■ Data excerpts ■
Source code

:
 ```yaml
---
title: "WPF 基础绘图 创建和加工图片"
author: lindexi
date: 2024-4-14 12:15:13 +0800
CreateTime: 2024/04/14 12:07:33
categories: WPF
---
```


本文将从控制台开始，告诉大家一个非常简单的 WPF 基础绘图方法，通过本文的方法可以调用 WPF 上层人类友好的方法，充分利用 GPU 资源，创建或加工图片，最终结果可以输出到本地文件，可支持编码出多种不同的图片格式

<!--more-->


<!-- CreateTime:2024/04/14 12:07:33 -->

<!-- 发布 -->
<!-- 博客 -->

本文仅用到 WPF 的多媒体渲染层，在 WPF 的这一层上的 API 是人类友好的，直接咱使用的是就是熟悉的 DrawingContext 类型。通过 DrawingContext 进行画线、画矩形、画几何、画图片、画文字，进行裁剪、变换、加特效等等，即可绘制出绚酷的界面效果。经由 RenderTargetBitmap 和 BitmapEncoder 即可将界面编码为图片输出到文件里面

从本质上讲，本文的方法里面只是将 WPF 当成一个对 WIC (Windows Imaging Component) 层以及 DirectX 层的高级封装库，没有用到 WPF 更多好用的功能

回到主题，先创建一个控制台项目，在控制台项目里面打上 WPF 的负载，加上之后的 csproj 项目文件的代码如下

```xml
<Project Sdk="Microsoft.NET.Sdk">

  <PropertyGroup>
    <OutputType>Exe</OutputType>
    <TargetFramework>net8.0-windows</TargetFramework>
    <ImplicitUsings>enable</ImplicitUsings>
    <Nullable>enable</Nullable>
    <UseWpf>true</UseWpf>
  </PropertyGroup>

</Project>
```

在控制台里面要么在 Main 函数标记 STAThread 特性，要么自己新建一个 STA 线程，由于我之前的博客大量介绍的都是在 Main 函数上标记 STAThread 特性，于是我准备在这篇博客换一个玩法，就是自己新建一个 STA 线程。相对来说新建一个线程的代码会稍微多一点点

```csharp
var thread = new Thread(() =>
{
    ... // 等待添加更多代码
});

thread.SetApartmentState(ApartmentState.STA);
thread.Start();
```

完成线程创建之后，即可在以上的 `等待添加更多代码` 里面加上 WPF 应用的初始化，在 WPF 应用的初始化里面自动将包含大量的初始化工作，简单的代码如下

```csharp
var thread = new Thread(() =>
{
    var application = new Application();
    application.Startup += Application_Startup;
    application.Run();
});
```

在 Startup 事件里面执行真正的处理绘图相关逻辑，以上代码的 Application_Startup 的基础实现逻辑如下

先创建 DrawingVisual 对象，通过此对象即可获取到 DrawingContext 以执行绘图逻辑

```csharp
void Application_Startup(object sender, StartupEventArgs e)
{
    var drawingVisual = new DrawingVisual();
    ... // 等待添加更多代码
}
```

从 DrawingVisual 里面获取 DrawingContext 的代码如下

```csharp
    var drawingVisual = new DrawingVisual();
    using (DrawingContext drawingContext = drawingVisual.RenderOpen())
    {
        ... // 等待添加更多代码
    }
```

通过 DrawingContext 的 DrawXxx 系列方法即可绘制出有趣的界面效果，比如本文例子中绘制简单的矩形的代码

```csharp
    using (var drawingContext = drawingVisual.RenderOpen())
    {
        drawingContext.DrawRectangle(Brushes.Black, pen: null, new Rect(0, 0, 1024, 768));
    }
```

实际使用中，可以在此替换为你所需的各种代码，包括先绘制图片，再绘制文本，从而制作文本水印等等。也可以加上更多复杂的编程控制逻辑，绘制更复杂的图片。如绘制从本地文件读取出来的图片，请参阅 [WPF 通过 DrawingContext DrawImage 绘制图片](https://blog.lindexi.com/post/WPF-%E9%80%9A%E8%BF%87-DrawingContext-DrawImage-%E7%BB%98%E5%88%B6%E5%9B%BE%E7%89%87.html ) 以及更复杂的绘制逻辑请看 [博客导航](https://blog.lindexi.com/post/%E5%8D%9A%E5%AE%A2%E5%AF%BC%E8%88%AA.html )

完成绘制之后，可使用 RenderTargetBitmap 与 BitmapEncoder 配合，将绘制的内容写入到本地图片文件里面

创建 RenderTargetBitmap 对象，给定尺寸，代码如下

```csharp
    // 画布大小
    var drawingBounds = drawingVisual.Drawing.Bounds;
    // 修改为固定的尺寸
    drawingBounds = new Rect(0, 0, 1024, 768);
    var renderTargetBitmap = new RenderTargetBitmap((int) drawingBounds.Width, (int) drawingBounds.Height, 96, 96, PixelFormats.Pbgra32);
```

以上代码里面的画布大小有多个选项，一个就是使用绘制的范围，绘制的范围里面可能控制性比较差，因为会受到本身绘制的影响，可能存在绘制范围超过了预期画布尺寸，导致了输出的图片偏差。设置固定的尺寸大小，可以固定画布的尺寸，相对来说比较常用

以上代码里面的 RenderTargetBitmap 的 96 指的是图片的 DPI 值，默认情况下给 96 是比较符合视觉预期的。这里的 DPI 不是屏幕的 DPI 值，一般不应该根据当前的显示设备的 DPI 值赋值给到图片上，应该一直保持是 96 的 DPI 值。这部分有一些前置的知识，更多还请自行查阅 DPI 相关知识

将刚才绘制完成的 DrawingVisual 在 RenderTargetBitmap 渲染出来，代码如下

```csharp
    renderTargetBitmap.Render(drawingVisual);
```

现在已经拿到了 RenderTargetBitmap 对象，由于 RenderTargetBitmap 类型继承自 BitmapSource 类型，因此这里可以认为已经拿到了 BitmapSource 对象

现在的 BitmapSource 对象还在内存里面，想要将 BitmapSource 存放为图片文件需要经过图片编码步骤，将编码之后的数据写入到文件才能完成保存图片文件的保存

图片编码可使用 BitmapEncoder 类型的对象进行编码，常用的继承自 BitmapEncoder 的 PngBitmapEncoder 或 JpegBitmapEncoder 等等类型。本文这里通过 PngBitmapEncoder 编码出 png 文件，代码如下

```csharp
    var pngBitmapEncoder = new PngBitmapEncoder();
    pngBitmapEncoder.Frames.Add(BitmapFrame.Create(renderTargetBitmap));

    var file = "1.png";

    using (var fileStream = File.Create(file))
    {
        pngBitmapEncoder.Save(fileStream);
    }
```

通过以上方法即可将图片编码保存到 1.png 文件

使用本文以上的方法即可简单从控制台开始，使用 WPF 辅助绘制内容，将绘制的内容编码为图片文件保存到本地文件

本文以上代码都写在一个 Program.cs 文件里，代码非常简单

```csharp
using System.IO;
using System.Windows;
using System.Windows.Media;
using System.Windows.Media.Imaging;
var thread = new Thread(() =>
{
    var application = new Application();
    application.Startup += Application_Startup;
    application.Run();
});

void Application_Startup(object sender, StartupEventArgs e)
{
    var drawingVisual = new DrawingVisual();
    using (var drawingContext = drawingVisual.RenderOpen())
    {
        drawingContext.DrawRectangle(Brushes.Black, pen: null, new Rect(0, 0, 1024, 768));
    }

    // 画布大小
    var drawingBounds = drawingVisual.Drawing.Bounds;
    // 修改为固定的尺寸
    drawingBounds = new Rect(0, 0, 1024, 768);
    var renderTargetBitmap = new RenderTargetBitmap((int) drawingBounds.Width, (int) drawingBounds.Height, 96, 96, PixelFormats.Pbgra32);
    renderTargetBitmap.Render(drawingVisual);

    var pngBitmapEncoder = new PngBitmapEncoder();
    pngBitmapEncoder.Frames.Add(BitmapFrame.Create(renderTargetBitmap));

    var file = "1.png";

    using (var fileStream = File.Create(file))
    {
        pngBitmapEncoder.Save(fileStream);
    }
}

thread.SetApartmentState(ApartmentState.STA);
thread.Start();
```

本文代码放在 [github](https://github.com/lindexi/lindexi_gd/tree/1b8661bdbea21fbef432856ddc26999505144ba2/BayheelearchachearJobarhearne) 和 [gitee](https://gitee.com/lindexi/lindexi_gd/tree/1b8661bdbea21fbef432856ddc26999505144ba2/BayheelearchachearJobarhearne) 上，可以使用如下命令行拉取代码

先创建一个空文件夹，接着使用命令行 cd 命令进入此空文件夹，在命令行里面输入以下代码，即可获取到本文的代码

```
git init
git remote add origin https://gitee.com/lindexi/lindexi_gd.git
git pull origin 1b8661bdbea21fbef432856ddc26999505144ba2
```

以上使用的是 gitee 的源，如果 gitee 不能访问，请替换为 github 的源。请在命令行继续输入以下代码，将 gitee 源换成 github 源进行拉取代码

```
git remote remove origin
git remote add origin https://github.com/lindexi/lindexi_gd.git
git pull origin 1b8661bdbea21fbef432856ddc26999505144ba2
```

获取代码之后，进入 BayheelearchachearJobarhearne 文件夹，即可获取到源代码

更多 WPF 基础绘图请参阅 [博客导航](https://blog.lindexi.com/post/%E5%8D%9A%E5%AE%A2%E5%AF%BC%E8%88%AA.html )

■ About this task ■
State only the number of lines above that contain the word "Project".

■ Worked solution ■
2